#### [Work instruction]
Wherever the string "systému" appears in the entries below, return the line that holds it.
Top of Data to process
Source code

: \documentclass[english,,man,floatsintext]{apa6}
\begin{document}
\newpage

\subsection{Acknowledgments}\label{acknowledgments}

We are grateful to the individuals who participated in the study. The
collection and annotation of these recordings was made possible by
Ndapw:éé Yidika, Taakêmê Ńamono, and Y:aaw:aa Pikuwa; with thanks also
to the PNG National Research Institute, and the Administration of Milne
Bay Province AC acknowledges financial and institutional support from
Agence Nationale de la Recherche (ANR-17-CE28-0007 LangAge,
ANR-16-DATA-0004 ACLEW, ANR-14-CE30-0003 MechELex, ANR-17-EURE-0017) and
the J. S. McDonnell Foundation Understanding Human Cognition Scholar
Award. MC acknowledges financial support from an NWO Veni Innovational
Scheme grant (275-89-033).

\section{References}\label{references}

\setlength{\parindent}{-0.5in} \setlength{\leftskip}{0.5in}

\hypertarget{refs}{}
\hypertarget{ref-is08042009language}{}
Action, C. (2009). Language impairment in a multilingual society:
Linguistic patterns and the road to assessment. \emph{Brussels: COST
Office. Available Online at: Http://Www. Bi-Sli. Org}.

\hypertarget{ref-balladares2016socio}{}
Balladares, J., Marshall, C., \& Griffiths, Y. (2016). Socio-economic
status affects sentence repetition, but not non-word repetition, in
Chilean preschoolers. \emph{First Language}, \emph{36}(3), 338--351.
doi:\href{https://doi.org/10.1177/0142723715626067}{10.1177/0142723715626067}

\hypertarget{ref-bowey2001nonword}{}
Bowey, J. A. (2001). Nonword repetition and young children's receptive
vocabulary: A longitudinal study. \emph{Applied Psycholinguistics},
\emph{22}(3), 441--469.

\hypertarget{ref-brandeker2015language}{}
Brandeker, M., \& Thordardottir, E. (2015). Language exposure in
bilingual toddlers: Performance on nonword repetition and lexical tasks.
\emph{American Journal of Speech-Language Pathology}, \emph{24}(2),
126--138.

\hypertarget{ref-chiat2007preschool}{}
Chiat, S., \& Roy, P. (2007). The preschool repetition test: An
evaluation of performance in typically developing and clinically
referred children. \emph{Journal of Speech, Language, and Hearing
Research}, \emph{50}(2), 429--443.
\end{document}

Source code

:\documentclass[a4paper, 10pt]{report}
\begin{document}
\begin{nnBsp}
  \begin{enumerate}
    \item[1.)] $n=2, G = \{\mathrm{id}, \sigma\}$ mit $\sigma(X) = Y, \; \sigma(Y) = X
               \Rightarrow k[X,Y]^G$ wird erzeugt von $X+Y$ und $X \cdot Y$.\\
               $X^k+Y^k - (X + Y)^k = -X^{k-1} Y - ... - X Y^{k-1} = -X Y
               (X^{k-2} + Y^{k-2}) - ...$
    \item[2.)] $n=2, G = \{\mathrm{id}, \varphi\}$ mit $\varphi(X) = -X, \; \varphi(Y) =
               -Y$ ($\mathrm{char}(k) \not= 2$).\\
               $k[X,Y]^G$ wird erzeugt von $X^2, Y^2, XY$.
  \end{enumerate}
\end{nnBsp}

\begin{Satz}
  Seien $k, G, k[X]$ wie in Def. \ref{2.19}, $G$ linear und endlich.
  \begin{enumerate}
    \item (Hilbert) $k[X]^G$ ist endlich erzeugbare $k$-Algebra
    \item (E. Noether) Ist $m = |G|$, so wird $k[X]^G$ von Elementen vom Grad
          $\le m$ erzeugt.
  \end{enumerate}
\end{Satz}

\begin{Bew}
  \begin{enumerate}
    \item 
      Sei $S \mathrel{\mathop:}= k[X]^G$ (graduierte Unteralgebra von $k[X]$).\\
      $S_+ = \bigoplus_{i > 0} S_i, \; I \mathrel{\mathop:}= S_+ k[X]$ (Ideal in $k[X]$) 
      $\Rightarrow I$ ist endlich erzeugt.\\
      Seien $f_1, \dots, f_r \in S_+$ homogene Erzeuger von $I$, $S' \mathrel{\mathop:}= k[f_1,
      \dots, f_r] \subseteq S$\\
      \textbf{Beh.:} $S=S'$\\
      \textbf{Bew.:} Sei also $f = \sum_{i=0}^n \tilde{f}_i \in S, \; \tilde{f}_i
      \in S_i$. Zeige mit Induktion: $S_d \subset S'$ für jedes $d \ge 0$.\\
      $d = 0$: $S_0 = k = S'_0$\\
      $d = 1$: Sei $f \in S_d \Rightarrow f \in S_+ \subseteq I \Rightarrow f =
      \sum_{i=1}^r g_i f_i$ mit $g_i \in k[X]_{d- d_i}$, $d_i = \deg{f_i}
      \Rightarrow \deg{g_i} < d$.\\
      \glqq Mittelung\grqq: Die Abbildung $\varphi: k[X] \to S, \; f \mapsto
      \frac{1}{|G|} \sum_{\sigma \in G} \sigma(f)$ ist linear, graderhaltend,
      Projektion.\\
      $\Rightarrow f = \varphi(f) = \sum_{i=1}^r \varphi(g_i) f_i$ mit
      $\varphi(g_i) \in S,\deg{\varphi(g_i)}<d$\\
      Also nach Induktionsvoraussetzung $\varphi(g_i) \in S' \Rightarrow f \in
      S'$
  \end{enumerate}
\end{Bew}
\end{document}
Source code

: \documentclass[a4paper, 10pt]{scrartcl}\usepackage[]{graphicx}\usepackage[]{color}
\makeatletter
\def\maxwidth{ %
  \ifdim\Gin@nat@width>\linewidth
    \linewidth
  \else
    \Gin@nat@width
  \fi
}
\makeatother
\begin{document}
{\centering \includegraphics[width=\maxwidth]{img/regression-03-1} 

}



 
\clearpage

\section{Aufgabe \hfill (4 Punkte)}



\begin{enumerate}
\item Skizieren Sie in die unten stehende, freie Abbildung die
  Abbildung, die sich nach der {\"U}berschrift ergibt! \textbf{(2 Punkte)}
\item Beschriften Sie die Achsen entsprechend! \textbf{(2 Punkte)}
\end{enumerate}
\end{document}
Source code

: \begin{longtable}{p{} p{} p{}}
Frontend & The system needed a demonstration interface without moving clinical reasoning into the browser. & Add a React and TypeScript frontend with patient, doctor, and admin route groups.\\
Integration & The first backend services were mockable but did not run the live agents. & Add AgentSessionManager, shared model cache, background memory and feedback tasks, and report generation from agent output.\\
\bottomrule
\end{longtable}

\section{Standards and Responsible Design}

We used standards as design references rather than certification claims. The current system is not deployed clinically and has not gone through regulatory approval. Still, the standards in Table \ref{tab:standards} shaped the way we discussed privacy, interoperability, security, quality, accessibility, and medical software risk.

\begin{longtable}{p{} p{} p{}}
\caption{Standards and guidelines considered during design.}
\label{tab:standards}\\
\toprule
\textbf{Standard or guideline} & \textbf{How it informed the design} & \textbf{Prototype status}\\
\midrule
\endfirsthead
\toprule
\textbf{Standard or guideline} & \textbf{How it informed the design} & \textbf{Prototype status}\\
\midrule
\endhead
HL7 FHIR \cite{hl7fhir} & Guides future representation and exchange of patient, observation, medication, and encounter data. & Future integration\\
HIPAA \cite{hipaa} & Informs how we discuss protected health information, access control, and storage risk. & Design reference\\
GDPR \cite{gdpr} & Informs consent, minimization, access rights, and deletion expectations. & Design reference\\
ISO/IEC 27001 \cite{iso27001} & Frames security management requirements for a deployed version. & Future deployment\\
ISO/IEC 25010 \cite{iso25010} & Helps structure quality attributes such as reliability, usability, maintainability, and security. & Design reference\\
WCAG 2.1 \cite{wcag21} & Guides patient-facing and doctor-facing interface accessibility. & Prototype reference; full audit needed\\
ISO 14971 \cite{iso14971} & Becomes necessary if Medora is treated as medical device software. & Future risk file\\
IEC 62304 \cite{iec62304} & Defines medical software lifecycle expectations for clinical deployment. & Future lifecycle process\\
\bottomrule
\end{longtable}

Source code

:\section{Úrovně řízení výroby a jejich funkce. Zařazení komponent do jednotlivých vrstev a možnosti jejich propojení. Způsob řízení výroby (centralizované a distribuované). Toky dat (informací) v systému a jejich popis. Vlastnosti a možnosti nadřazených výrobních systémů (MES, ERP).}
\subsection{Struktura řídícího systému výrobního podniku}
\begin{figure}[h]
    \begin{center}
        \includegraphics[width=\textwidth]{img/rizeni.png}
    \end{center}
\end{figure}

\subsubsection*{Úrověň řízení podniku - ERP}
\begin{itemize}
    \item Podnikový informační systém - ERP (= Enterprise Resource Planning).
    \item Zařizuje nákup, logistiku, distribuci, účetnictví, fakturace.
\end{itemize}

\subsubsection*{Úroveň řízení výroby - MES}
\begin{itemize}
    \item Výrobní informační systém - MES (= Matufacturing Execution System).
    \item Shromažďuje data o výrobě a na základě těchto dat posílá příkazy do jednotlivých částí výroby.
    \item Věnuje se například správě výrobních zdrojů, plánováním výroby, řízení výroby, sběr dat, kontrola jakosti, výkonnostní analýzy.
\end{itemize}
Bottom of Data to process
#### [Response to the exercise]
:\section{Úrovně řízení výroby a jejich funkce. Zařazení komponent do jednotlivých vrstev a možnosti jejich propojení. Způsob řízení výroby (centralizované a distribuované). Toky dat (informací) v systému a jejich popis. Vlastnosti a možnosti nadřazených výrobních systémů (MES, ERP).}
\subsection{Struktura řídícího systému výrobního podniku}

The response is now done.